Your answer must consist of every line from the data below that includes the word "mesmo".

Records to use:
___

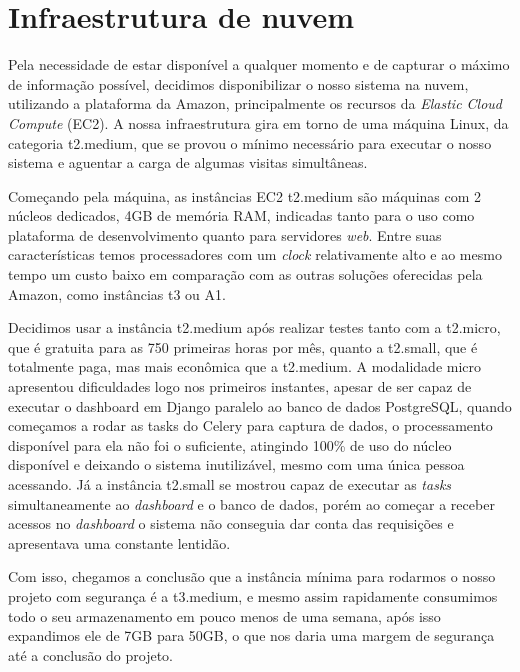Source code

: \section{Infraestrutura de nuvem}
\indent
\par Pela necessidade de estar disponível a qualquer momento e de capturar o máximo de informação possível, decidimos disponibilizar o nosso sistema na nuvem, utilizando a plataforma da Amazon, principalmente os recursos da \textit{Elastic Cloud Compute} (EC2). A nossa infraestrutura gira em torno de uma máquina Linux, da categoria t2.medium, que se provou o mínimo necessário para executar o nosso sistema e aguentar a carga de algumas visitas simultâneas.
\indent
\par Começando pela máquina, as instâncias EC2 t2.medium são máquinas com 2 núcleos dedicados, 4GB de memória RAM, indicadas tanto para o uso como plataforma de desenvolvimento quanto para servidores \textit{web}. Entre suas características temos processadores com um \textit{clock} relativamente alto e ao mesmo tempo um custo baixo em comparação com as outras soluções oferecidas pela Amazon, como instâncias t3 ou A1. 
\indent
\par Decidimos usar a instância t2.medium após realizar testes tanto com a t2.micro, que é gratuita para as 750 primeiras horas por mês, quanto a t2.small, que é totalmente paga, mas mais econômica que a t2.medium. A modalidade micro apresentou dificuldades logo nos primeiros instantes, apesar de ser capaz de executar o dashboard em Django paralelo ao banco de dados PostgreSQL, quando começamos a rodar as tasks do Celery para captura de dados, o processamento disponível para ela não foi o suficiente, atingindo 100\% de uso do núcleo disponível e deixando o sistema inutilizável, mesmo com uma única pessoa acessando. Já a instância t2.small se mostrou capaz de executar as \textit{tasks} simultaneamente ao \textit{dashboard} e o banco de dados, porém ao começar a receber acessos no \textit{dashboard} o sistema não conseguia dar conta das requisições e apresentava uma constante lentidão. 
\indent
\par Com isso, chegamos a conclusão que a instância mínima para rodarmos o nosso projeto com segurança é a t3.medium, e mesmo assim rapidamente consumimos todo o seu armazenamento em pouco menos de uma semana, após isso expandimos ele de 7GB para 50GB, o que nos daria uma margem de segurança até a conclusão do projeto.



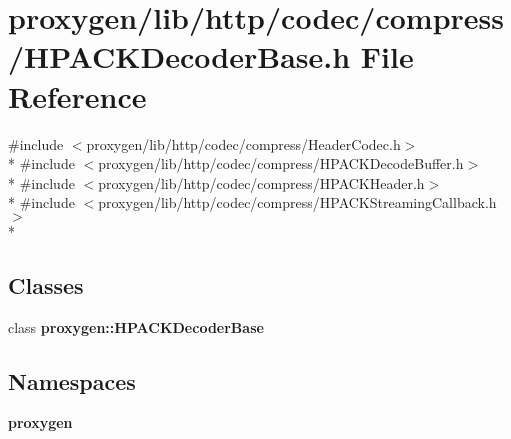 \section{proxygen/lib/http/codec/compress/\+H\+P\+A\+C\+K\+Decoder\+Base.h File Reference}
\label{HPACKDecoderBase_8h}
{\ttfamily \#include $<$proxygen/lib/http/codec/compress/\+Header\+Codec.\+h$>$}\\*
{\ttfamily \#include $<$proxygen/lib/http/codec/compress/\+H\+P\+A\+C\+K\+Decode\+Buffer.\+h$>$}\\*
{\ttfamily \#include $<$proxygen/lib/http/codec/compress/\+H\+P\+A\+C\+K\+Header.\+h$>$}\\*
{\ttfamily \#include $<$proxygen/lib/http/codec/compress/\+H\+P\+A\+C\+K\+Streaming\+Callback.\+h$>$}\\*
\subsection*{Classes}
\begin{DoxyCompactItemize}
\item 
class {\bf proxygen\+::\+H\+P\+A\+C\+K\+Decoder\+Base}
\end{DoxyCompactItemize}
\subsection*{Namespaces}
\begin{DoxyCompactItemize}
\item 
 {\bf proxygen}
\end{DoxyCompactItemize}
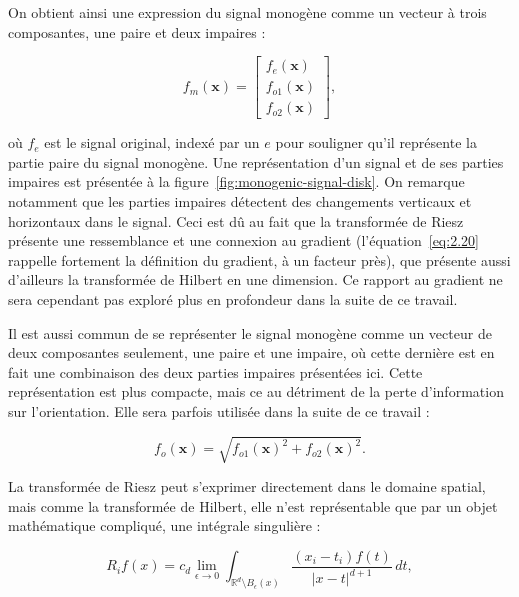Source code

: On obtient ainsi une expression du signal monogène comme un vecteur à trois composantes, une paire et deux impaires :

\begin{equation}
    f_m(\mathbf{x}) =
    \left[
        \begin{array}{c}
        f_e(\mathbf{x}) \\
        f_{o1}(\mathbf{x}) \\
        f_{o2}(\mathbf{x})
        \end{array}
    \right],
\end{equation}

où $f_e$ est le signal original, indexé par un $e$ pour souligner qu'il représente la partie paire du signal monogène. Une représentation d'un signal et de ses parties impaires est présentée à la figure~\ref{fig:monogenic-signal-disk}. On remarque notamment que les parties impaires détectent des changements verticaux et horizontaux dans le signal. Ceci est dû au fait que la transformée de Riesz présente une ressemblance et une connexion au gradient (l'équation~\ref{eq:2.20} rappelle fortement la définition du gradient, à un facteur près), que présente aussi d'ailleurs la transformée de Hilbert en une dimension. Ce rapport au gradient ne sera cependant pas exploré plus en profondeur dans la suite de ce travail.

\bigskip

Il est aussi commun de se représenter le signal monogène comme un vecteur de deux composantes seulement, une paire et une impaire, où cette dernière est en fait une combinaison des deux parties impaires présentées ici. Cette représentation est plus compacte, mais ce au détriment de la perte d'information sur l'orientation. Elle sera parfois utilisée dans la suite de ce travail :

\begin{equation}
    f_o(\mathbf{x}) = \sqrt{f_{o1}(\mathbf{x})^2 + f_{o2}(\mathbf{x})^2}.
\end{equation}

La transformée de Riesz peut s'exprimer directement dans le domaine spatial, mais comme la transformée de Hilbert, elle n'est représentable que par un objet mathématique compliqué, une intégrale singulière :

\begin{equation}
    R_if(x) = c_d \lim_{\epsilon \to 0}\int_{\mathbb{R}^d\setminus B_\epsilon(x)}\frac{(x_i-t_i)f(t)}{|x-t|^{d+1}}\,dt,
    \label{eq:riesz-transform-spatial}
\end{equation}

___

Finished task:
\par Começando pela máquina, as instâncias EC2 t2.medium são máquinas com 2 núcleos dedicados, 4GB de memória RAM, indicadas tanto para o uso como plataforma de desenvolvimento quanto para servidores \textit{web}. Entre suas características temos processadores com um \textit{clock} relativamente alto e ao mesmo tempo um custo baixo em comparação com as outras soluções oferecidas pela Amazon, como instâncias t3 ou A1. 
\par Decidimos usar a instância t2.medium após realizar testes tanto com a t2.micro, que é gratuita para as 750 primeiras horas por mês, quanto a t2.small, que é totalmente paga, mas mais econômica que a t2.medium. A modalidade micro apresentou dificuldades logo nos primeiros instantes, apesar de ser capaz de executar o dashboard em Django paralelo ao banco de dados PostgreSQL, quando começamos a rodar as tasks do Celery para captura de dados, o processamento disponível para ela não foi o suficiente, atingindo 100\% de uso do núcleo disponível e deixando o sistema inutilizável, mesmo com uma única pessoa acessando. Já a instância t2.small se mostrou capaz de executar as \textit{tasks} simultaneamente ao \textit{dashboard} e o banco de dados, porém ao começar a receber acessos no \textit{dashboard} o sistema não conseguia dar conta das requisições e apresentava uma constante lentidão. 
\par Com isso, chegamos a conclusão que a instância mínima para rodarmos o nosso projeto com segurança é a t3.medium, e mesmo assim rapidamente consumimos todo o seu armazenamento em pouco menos de uma semana, após isso expandimos ele de 7GB para 50GB, o que nos daria uma margem de segurança até a conclusão do projeto.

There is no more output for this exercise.